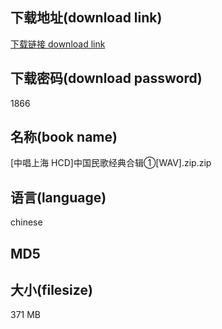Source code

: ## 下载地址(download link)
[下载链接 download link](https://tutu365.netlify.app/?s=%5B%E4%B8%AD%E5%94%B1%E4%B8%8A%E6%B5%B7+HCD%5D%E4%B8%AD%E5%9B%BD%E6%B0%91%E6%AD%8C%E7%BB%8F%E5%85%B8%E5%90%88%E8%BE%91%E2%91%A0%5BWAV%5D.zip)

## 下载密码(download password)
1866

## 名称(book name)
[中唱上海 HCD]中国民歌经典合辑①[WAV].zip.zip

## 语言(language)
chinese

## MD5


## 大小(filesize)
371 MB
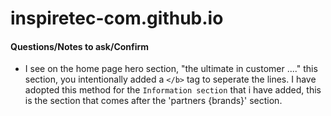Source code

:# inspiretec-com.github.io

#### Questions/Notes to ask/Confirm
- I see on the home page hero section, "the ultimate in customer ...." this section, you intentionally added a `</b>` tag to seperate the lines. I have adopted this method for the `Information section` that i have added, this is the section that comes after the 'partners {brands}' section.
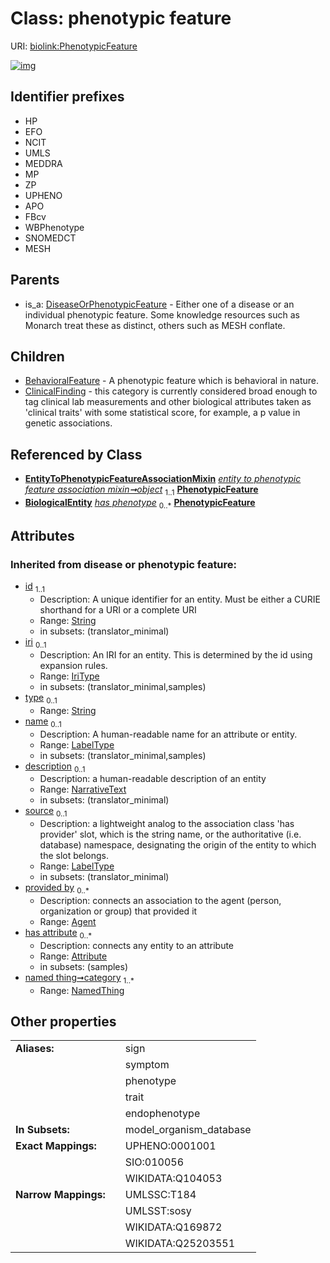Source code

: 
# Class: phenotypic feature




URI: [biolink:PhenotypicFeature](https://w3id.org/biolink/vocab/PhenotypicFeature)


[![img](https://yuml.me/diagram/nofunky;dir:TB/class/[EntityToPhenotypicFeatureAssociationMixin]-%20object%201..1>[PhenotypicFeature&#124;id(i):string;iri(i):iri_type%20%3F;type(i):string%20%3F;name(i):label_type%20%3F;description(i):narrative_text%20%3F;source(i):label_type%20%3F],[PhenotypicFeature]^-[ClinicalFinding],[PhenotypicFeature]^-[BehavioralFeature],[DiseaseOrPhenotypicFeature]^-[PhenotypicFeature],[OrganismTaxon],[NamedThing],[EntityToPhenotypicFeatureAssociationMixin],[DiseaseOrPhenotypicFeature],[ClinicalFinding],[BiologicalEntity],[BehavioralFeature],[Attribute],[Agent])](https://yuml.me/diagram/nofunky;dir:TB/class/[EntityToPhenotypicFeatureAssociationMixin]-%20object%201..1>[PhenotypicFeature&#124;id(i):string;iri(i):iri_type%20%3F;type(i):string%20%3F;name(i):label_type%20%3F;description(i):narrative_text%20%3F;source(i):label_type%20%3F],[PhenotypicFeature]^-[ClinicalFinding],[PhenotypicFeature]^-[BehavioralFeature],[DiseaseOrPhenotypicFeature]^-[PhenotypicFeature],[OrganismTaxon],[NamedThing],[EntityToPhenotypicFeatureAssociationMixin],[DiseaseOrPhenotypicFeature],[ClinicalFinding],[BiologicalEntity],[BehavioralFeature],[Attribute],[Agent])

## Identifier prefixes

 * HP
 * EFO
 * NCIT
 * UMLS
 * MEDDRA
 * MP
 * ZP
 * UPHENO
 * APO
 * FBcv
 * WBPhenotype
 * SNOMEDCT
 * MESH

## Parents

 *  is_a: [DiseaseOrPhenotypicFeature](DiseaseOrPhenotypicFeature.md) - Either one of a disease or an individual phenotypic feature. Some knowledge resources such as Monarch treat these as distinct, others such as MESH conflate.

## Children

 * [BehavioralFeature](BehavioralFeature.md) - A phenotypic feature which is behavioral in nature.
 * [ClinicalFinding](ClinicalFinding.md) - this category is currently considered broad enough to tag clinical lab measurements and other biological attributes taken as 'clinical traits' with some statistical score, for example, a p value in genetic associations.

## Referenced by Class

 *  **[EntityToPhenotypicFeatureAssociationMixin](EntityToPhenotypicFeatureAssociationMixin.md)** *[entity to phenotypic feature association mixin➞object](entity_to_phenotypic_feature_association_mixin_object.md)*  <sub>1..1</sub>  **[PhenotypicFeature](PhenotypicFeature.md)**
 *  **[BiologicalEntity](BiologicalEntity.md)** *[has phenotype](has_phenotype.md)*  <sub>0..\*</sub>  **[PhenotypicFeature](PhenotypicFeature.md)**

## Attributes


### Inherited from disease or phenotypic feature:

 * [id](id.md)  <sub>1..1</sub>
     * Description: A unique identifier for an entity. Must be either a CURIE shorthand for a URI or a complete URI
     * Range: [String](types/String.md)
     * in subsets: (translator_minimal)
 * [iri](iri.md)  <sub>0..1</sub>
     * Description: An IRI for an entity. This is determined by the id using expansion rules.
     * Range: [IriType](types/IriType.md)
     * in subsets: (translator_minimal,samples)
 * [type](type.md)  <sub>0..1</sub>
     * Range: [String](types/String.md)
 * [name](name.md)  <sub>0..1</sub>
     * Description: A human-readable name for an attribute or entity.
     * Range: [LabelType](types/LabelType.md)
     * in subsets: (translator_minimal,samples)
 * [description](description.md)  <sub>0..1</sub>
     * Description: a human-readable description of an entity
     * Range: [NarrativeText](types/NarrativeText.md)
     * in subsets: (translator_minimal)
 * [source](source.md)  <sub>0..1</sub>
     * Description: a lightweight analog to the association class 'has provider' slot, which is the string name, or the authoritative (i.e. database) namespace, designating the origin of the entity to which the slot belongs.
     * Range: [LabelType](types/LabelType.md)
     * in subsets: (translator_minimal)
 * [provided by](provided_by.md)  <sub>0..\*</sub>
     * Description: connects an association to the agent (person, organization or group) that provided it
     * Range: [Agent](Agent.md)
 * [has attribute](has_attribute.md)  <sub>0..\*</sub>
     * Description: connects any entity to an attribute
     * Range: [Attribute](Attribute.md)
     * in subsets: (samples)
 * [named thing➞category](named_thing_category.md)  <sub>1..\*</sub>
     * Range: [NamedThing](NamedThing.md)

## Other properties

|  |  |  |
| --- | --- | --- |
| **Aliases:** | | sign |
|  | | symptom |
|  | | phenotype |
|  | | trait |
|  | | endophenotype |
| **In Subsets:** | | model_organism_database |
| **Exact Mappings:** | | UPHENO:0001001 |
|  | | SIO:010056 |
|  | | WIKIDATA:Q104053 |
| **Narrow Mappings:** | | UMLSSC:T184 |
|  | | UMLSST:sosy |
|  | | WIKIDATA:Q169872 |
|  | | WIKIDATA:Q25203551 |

■ ■ ■ ■ ■

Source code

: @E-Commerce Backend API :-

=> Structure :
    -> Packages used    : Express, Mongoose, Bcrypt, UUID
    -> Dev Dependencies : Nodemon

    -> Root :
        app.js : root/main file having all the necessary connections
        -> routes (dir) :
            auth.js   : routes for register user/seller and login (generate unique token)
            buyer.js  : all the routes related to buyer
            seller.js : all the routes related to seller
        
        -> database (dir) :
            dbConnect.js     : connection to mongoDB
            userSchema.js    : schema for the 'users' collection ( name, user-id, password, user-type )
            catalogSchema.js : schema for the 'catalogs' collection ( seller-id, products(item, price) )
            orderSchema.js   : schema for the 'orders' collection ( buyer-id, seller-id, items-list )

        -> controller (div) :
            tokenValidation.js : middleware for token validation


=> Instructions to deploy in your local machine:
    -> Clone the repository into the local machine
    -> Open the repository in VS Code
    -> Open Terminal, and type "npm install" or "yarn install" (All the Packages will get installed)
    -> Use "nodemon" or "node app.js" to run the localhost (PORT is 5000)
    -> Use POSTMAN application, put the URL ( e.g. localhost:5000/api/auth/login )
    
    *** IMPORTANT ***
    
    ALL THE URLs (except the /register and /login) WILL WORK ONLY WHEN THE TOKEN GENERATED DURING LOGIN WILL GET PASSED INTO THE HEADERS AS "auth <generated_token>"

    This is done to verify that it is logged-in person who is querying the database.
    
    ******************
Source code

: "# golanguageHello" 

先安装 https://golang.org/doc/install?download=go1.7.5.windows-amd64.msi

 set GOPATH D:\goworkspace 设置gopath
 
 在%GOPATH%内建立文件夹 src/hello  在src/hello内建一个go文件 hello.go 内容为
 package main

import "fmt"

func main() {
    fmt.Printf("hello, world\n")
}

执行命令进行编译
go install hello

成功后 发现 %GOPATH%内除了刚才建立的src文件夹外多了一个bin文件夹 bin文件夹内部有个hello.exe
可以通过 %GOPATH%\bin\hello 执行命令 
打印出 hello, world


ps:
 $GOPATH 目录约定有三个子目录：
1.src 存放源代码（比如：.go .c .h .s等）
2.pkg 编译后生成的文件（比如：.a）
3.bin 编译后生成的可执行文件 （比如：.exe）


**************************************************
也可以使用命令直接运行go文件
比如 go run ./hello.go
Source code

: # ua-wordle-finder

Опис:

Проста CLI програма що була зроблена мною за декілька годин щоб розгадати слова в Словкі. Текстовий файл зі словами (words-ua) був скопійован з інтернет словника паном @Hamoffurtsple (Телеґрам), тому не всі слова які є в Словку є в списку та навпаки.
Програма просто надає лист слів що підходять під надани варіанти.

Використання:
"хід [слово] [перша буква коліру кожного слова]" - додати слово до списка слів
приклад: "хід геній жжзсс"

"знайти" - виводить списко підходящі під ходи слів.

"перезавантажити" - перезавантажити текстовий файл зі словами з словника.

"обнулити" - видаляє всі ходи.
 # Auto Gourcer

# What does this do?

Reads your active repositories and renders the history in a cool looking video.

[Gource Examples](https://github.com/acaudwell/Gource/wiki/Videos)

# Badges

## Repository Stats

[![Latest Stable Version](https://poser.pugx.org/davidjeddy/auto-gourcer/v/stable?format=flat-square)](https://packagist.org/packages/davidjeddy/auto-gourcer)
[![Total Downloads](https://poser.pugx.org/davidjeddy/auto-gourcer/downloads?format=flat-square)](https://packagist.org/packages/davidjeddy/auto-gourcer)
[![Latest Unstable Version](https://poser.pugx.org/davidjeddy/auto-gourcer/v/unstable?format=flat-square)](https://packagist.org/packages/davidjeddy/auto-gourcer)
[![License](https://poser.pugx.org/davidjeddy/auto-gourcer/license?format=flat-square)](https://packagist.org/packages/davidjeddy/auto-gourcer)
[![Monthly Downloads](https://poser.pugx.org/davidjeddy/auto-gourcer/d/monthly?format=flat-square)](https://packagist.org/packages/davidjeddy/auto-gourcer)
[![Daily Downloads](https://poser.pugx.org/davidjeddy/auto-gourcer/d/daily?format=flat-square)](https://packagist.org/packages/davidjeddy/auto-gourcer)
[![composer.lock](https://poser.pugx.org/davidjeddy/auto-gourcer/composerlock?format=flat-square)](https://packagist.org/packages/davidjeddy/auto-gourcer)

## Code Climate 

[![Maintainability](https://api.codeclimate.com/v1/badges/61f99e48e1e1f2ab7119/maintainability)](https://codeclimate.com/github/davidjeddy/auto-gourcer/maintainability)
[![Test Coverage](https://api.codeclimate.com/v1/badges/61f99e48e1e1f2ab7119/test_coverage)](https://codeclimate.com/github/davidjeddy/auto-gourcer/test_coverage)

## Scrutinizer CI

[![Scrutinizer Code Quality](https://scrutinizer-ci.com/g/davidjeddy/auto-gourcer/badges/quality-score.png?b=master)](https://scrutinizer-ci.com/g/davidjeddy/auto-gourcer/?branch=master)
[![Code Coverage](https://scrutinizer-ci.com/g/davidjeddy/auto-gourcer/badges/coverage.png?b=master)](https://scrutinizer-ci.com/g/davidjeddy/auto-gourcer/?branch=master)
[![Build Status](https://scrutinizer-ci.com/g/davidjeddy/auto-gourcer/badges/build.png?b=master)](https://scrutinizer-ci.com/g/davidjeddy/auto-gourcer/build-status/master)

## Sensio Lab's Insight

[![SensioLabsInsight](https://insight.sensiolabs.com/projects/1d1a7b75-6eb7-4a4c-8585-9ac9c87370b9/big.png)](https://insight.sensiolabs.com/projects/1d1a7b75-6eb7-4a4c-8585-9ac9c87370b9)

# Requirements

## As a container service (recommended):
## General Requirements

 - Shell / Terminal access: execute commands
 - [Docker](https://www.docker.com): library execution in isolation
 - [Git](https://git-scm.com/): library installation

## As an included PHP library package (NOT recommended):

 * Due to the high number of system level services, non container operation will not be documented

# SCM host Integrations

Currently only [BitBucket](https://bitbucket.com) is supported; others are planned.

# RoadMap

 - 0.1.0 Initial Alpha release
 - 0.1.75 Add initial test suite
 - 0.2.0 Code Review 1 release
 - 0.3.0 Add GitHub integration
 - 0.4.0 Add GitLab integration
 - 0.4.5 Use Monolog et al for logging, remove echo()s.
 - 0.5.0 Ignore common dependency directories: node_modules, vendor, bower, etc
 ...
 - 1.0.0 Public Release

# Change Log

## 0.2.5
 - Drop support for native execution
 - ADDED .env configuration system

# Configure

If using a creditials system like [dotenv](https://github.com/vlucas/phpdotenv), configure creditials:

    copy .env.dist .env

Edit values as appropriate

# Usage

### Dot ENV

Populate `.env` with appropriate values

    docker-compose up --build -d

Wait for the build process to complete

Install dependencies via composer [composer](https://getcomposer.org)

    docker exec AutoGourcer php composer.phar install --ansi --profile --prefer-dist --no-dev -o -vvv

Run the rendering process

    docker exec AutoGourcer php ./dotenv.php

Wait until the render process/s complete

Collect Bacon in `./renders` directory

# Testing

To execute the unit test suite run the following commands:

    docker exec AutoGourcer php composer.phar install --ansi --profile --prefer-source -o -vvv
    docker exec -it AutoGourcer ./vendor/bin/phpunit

■ ■ ■ ■ ■

Copy whichever lines in the listing above contain the word "related".

## WRITTEN RESPONSE
            buyer.js  : all the routes related to buyer
            seller.js : all the routes related to seller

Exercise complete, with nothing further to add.